Elimelech (‘my God is king’) moves his family to Moab because of a famine in Judah. After some time, Elimelech dies, and so do his sons Mahlon (‘sickly’/ ‘invalid’) and Kilion (‘pining’/ ‘wasting away’). Twice the narrator tells us Naomi (‘the pleasant one’) was left (1:3, 1:5). On hearing that the famine was over, she decides to pack up and go home. A seemingly inconsequential act that had very far-reaching effects.
On the road, she urges her widowed daughters-in-law to stay in Moab and prays that they may find other husbands. After much crying, one takes her advice and the other stubbornly clings to her.
The best way to put it is that Ruth had been converted. When and how, we aren’t told. What we can tell is that, humanly speaking, she had no reasons for doing so. This family had come to Moab because of a famine—presumably the God of Israel wasn’t powerful enough to feed His people. Naomi and her family weren’t the best portraits of Yahweh’s faithfulness either, what with all those deaths. Whatever else we say about it, Naomi’s faith was far from robust, and she actually encouraged Ruth to return to Moab’s gods (1:15). By following Naomi to Judah, Ruth faced social rejection as a foreigner. There was no reason for her to do what she did. That’s the mystery of faith. It is a wonder that any of us believes, and we should marvel at God’s grace in having given it to us.
Naomi, for her part, doesn’t abandon God, however weak her faith. She should get some credit for that.
They get to Bethlehem safely, and another seemingly inconsequential thing happens. Ruth goes gleaning, and just happens to find herself in a field belonging to Boaz. The portrait of Boaz and his workers is an exceptional one, considering this all took place in the dark time of the judges: they greet one another in the name of the Lord (2:4); Boaz follows the gleaning laws; and his men don’t harm Ruth.
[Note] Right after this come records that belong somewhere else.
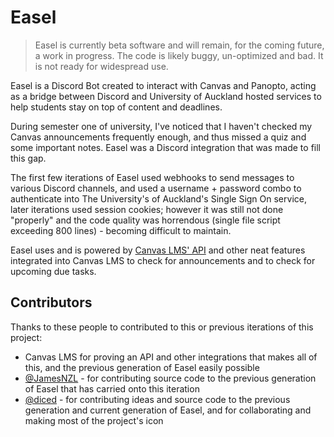 # Easel

> Easel is currently beta software and will remain, for the coming future, a work in progress. The code is likely buggy, un-optimized and bad. It is not ready for widespread use.

Easel is a Discord Bot created to interact with Canvas and Panopto, acting as a bridge between Discord and University of Auckland hosted services to help students stay on top of content and deadlines.

During semester one of university, I've noticed that I haven't checked my Canvas announcements frequently enough, and thus missed a quiz and some important notes. Easel was a Discord integration that was made to fill this gap.

The first few iterations of Easel used webhooks to send messages to various Discord channels, and used a username + password combo to authenticate into The University's of Auckland's Single Sign On service, later iterations used session cookies; however it was still not done "properly" and the code quality was horrendous (single file script exceeding 800 lines) - becoming difficult to maintain.

Easel uses and is powered by [Canvas LMS' API](https://canvas.instructure.com/doc/api/) and other neat features integrated into Canvas LMS to check for announcements and to check for upcoming due tasks.

## Contributors
Thanks to these people to contributed to this or previous iterations of this project:

- Canvas LMS for proving an API and other integrations that makes all of this, and the previous generation of Easel easily possible
- [@JamesNZL](https://github.com/JamesNZL) - for contributing source code to the previous generation of Easel that has carried onto this iteration
- [@diced](https://github.com/diced) - for contributing ideas and source code to the previous generation and current generation of Easel, and for collaborating and making most of the project's icon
Naomi comes up with a slightly reprehensible plan to get Boaz to notice Ruth. Boaz is flattered by the proposal and calls her a woman of noble character, just like the Proverbs 31 lady. He then takes the risk of losing Ruth by following protocol (3:12-13, 4:2-6): he’s such a nice guy (swoon)! The other relative (the narrator calls him ‘such and such’) is concerned about his estate, and won’t redeem. And thus his name is not recorded for posterity. (Or maybe the narrator wanted to protect Mr So and So’s descendants.) Boaz is selflessly concerned with fulfilling the Law, and preserving the name of Elimelech’s family (4:10). Another seemingly inconsequential action, in which Boaz reflects his distant descendant, Jesus of Nazareth. He also selflessly became our kinsman–redeemer, elevating us from the status of aliens and enemies to family—children of the living God.
One last thing: all the prayers in Ruth are answered. In 1:8-9, Naomi prayed that Orpah and Ruth would find rest in the home of another husband. We don’t know about Orpah, but it worked out for Ruth. In 2:12, Boaz prayed that Ruth would be rewarded by Yahweh. In 4:11-12, the town elders prayed for blessing on the union, and the offspring it would produce.
The book of Ruth is the story of God working in the lives of two unremarkable widow women. I’m an unremarkable single woman, and reading it builds my faith in Ruth and Naomi’s God.